On a recent Saturday in November, housewife Berenice Serra emerged in the midday sun from an auditorium doubling as a government distribution point in Morelia, capital of the western Mexican state of Michoacan.
In one arm she clutched her one-year-old son, in the other a large cardboard box emblazoned with the government's current official slogan, "Mover a Mexico"—Moving Mexico. Stored inside was a brand-new digital television, completely free, direct from the government.
A host of other families were cradling identical cardboard boxes, part of a $1.9-billion government campaign aimed at making sure every household in Mexico has a digital television before the government switches from analog to digital open TV signals at the end of 2015.
"This is a step forward," Serra told VICE News as she waited for a bus to take her on a one-hour ride back to her working-class Morelia neighborhood.
"The old TVs aren't going to work anymore and this gives us the opportunity, even those of us with few resources, to watch the programs we like: news, soap operas, and cartoons for the children," she said.
All over the country similar scenes will take place over the next year.
Mexico's government is handing out a total of 13 million digital television sets, officials said, gratis, to poor Mexicans already subscribed in federal welfare programs. The TV handout is part of a wider telecommunications reform package passed by Mexico's congress in July.
But critics say the program is a blatant electioneering ploy, one that reminds people of the "old days" of client-state handouts under the currently ruling Institutional Revolutionary Party, or PRI.
More than half of the TVs are being distributed before or during the summer 2015 mid-term election season, in which Mexicans will vote on nine governors, 500 legislators, and 718 leaders of municipalities.
Mexican parties of all colors are well known for handing out gifts for political ends.
But the PRI has been particularly linked to the practice, despite its efforts to present itself as a "new" party since the 2012 election of Enrique Peña Nieto. That race brought the PRI back to power, just 12 years after it was booted from a 70-year grip on Mexico's government.
Now the prospect of millions of grateful voters receiving TVs from a PRI government around election time is ringing alarm bells among opposition voices like Juan Pablo Adame Aléman, a congressman with the center-right National Action Party, or PAN. Adame heads the digital and information technology agenda in Mexico's congress.
"If you just hand out televisions, you run a grave risk of repeating the past century when the PRI governed and handed out gifts of beans and rice to get a vote," said Adame in an interview. "Now they could be handing out televisions in exchange for a vote. That is the risk."
He said he asked the federal agency in charge of handing out TVs to hold off during the election year, but his request was refused.
After the PRI's successful bid to regain the presidency with Peña Nieto, thousands of voters said they were given supermarket vouchers by PRI activists in the weeks before the 2012 vote. Peña won with 38 percent.
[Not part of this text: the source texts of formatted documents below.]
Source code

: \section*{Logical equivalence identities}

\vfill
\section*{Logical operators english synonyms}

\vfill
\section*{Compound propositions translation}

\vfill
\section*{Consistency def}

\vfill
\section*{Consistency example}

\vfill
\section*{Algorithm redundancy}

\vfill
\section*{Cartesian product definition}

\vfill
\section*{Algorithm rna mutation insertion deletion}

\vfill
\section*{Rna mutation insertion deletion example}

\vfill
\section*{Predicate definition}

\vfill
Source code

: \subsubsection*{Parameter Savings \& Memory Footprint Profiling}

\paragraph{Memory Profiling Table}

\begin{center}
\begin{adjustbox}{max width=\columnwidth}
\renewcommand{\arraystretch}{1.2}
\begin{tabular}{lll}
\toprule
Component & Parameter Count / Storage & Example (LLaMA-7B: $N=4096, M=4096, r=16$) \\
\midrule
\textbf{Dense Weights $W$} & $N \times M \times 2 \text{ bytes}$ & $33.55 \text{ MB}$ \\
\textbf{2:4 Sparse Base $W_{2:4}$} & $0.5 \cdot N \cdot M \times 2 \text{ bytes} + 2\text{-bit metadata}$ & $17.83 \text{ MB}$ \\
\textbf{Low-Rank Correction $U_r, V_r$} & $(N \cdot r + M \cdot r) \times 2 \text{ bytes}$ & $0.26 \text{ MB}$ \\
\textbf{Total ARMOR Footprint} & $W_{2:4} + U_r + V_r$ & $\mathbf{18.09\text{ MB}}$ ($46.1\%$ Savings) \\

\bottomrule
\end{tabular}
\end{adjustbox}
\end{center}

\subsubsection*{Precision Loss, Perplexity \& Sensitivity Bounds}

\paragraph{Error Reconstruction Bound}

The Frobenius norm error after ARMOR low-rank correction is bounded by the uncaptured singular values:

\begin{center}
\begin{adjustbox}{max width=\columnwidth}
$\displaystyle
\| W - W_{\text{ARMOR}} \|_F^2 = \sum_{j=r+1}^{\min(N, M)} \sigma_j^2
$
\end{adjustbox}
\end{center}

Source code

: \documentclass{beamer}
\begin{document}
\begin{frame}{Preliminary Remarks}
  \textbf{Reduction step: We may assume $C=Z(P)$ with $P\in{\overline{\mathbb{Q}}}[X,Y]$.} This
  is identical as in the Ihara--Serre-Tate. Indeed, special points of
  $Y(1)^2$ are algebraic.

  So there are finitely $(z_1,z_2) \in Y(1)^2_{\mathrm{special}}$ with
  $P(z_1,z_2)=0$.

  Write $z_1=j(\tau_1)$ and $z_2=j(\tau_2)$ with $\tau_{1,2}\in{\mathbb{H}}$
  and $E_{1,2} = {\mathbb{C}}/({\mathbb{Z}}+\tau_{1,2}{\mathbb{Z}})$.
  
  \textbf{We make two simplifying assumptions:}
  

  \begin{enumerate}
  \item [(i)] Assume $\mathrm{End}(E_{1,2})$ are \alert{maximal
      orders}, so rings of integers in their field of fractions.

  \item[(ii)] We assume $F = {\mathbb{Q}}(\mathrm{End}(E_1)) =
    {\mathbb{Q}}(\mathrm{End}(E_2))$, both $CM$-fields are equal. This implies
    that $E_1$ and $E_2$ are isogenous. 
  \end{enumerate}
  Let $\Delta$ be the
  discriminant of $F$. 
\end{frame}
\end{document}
The social development ministry, known as Sedesol in Spanish, last year had to fire a Veracruz state coordinator along with six other staff members after local PAN leaders claimed that they were using social programs to win electoral support for the PRI.
The Sedesol agency is now tasked with handing out the TVs.
'The fact that it's happening at the start of the mid-term elections isn't fooling anyone.'
Serra and other recipients of free digital sets said she they were just happy to get their hands on a new television. They also said that officials attached no conditions to the gift. No political parties were mentioned, people picking up their TV sets said to VICE News.
"I feel like a child with a new toy, I'm so happy," said Jose Luis Muñoz, before hopping on his motorbike with his wife and new TV set. "I've received many benefits from the government, but this one is a beautiful thing for my family."
Lorenzo Meyer, a respected Mexican historian and political analyst, said that even measures meant to feign electoral neutrality are all part of a subtle game that parties have been playing in Mexico for generations.
"The fact that it's happening at the start of the mid-term elections isn't fooling anyone. Whoever gets the television knows where it comes from, and understands that this is a quid pro quo," Meyer said in an interview.
"It's very well thought out because the opposition won't be able to say, 'You're buying votes with this,' because it's part of legislation, a national necessity," he added. "But no one deep down can deny that there is a clear electoral advantage being gained by the PRI."
VICE News repeatedly requested an interview with the federal agency in control of the broader program, the communications and transportation ministry, or SCT. No spokesman or officials were made available, despite being offered specific questions about the TVs.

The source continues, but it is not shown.